> SUPPLIED RECORDS:
•••••

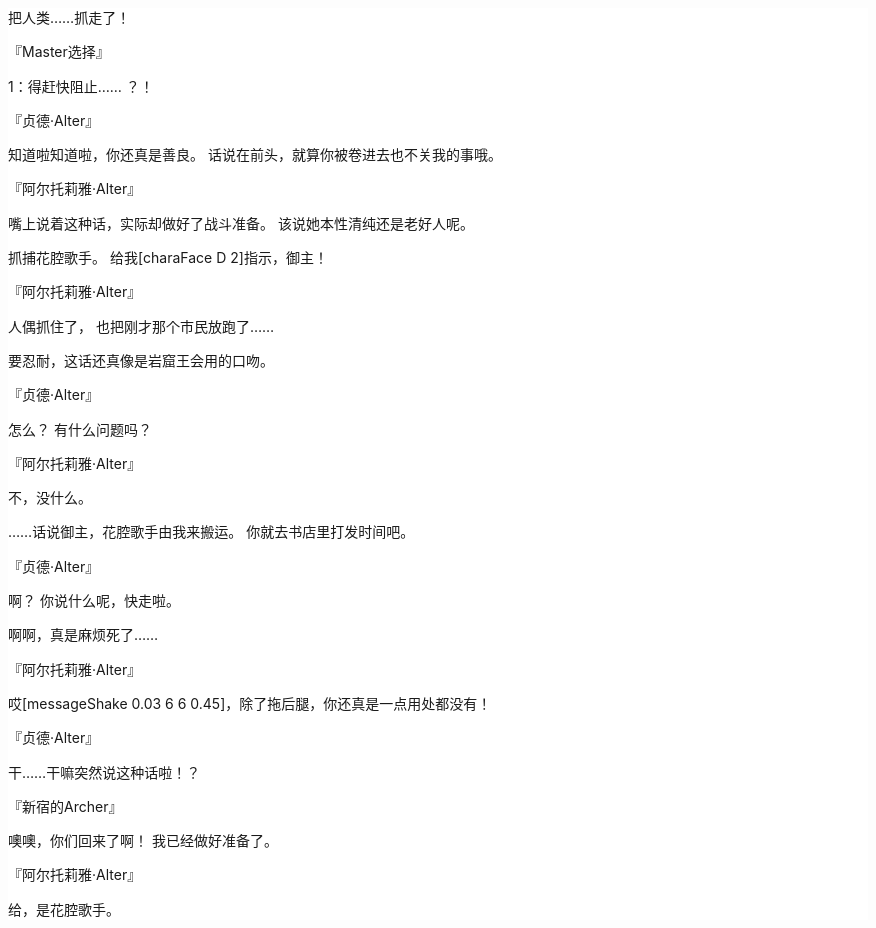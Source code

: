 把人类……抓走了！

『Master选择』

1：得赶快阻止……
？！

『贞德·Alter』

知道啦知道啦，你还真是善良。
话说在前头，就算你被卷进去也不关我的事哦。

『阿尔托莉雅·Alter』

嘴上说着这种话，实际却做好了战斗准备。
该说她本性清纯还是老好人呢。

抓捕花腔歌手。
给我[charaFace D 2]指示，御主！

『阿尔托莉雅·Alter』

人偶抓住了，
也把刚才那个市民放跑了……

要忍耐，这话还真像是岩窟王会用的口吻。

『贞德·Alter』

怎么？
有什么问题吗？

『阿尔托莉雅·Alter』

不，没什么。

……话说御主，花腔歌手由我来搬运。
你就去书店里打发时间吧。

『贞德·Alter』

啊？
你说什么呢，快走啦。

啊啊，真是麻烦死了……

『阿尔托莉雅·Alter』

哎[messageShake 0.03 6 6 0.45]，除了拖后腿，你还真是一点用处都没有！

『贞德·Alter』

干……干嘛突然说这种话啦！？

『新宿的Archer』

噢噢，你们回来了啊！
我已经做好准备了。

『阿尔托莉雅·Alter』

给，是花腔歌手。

•••••

> PROBLEM STATEMENT:
All lines from the one that contains "你就去书店里打发时间吧。" to the end of the records above are to be copied exactly; leave out the rest.

> TASK ANSWER:
你就去书店里打发时间吧。

『贞德·Alter』

啊？
你说什么呢，快走啦。

啊啊，真是麻烦死了……

『阿尔托莉雅·Alter』

哎[messageShake 0.03 6 6 0.45]，除了拖后腿，你还真是一点用处都没有！

『贞德·Alter』

干……干嘛突然说这种话啦！？

『新宿的Archer』

噢噢，你们回来了啊！
我已经做好准备了。

『阿尔托莉雅·Alter』

给，是花腔歌手。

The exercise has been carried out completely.